Maria Wrobel, small, fiftyish, wore a stylish black hat and real silk stockings.

Friedel Souvignier, who is in her middle 40s, sported a blue turban. Blond, 18-year-old Marianne Souvignier's plump legs were bare. Pretty Inger Schoneneberg, 20, wore a black hat on her black hair and a plaid sports skirt. The four trooped nervously into a restaurant on Kornelimun-ster's town square.

The four were defendants last week in the first military court held by the U.S. Army in Germany. Against all of them was the same charge: re-entering their homes, which had been declared out-of-bounds because they were close to military installations.

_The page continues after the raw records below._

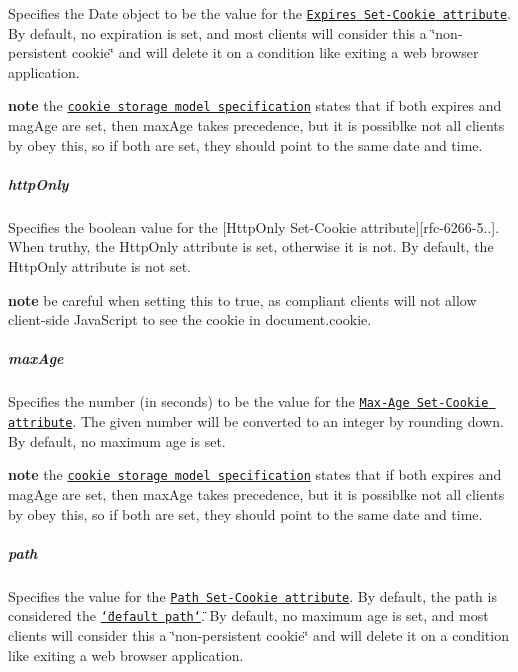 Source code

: Specifies the {\ttfamily Date} object to be the value for the \href{https://tools.ietf.org/html/rfc6266#section-5.2.1}{\tt {\ttfamily Expires} {\ttfamily Set-\/\+Cookie} attribute}. By default, no expiration is set, and most clients will consider this a \char`\"{}non-\/persistent cookie\char`\"{} and will delete it on a condition like exiting a web browser application.

{\bfseries note} the \href{https://tools.ietf.org/html/rfc6266#section-5.3}{\tt cookie storage model specification} states that if both {\ttfamily expires} and {\ttfamily mag\+Age} are set, then {\ttfamily max\+Age} takes precedence, but it is possiblke not all clients by obey this, so if both are set, they should point to the same date and time.

\subparagraph*{http\+Only}

Specifies the {\ttfamily boolean} value for the \mbox{[}{\ttfamily Http\+Only} {\ttfamily Set-\/\+Cookie} attribute\mbox{]}\mbox{[}rfc-\/6266-\/5..\mbox{]}. When truthy, the {\ttfamily Http\+Only} attribute is set, otherwise it is not. By default, the {\ttfamily Http\+Only} attribute is not set.

{\bfseries note} be careful when setting this to {\ttfamily true}, as compliant clients will not allow client-\/side Java\+Script to see the cookie in {\ttfamily document.\+cookie}.

\subparagraph*{max\+Age}

Specifies the {\ttfamily number} (in seconds) to be the value for the \href{https://tools.ietf.org/html/rfc6266#section-5.2.2}{\tt {\ttfamily Max-\/\+Age} {\ttfamily Set-\/\+Cookie} attribute}. The given number will be converted to an integer by rounding down. By default, no maximum age is set.

{\bfseries note} the \href{https://tools.ietf.org/html/rfc6266#section-5.3}{\tt cookie storage model specification} states that if both {\ttfamily expires} and {\ttfamily mag\+Age} are set, then {\ttfamily max\+Age} takes precedence, but it is possiblke not all clients by obey this, so if both are set, they should point to the same date and time.

\subparagraph*{path}

Specifies the value for the \href{https://tools.ietf.org/html/rfc6266#section-5.2.4}{\tt {\ttfamily Path} {\ttfamily Set-\/\+Cookie} attribute}. By default, the path is considered the \href{https://tools.ietf.org/html/rfc6266#section-5.1.4}{\tt \char`\"{}default path\char`\"{}}. By default, no maximum age is set, and most clients will consider this a \char`\"{}non-\/persistent cookie\char`\"{} and will delete it on a condition like exiting a web browser application.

An American officer, explaining the difference between the U.S. Army's policy toward civilians in Belgium and Germany, had said: "In Belgium we ask them; in Germany we tell them." Now Vienna-born Captain Kurt Walitschek, of the U.S. Army, presiding at the summary military court trial of the four women, was prepared to demonstrate that policy.

Witnesses--two MPs--gave their evidence. The women's nattily dressed civilian counsel made no plea, though the women themselves excitedly explained that they had just gone back to their houses to get some clothes. Captain Walitschek listened, found all four guilty, fined them each 2,000 marks ($200) with the alternative of six months in jail. Friedel Souvignier wept, the others protested. The captain was polite but unmoved. He explained to newsmen that he wanted to set an example of severity. This is the way all U.S. Army courts will deal with those Germans who flout its military laws.

Two other Germans were led before Walitschek: 62-year-old Wilhelm Siemens and his nephew, both accused of stealing $2 worth of coal which the U.S. Army had seized. According to the law laid down by General Dwight Eisenhower, the penalty for such a crime may be death. Captain Walitschek referred the case to a higher court.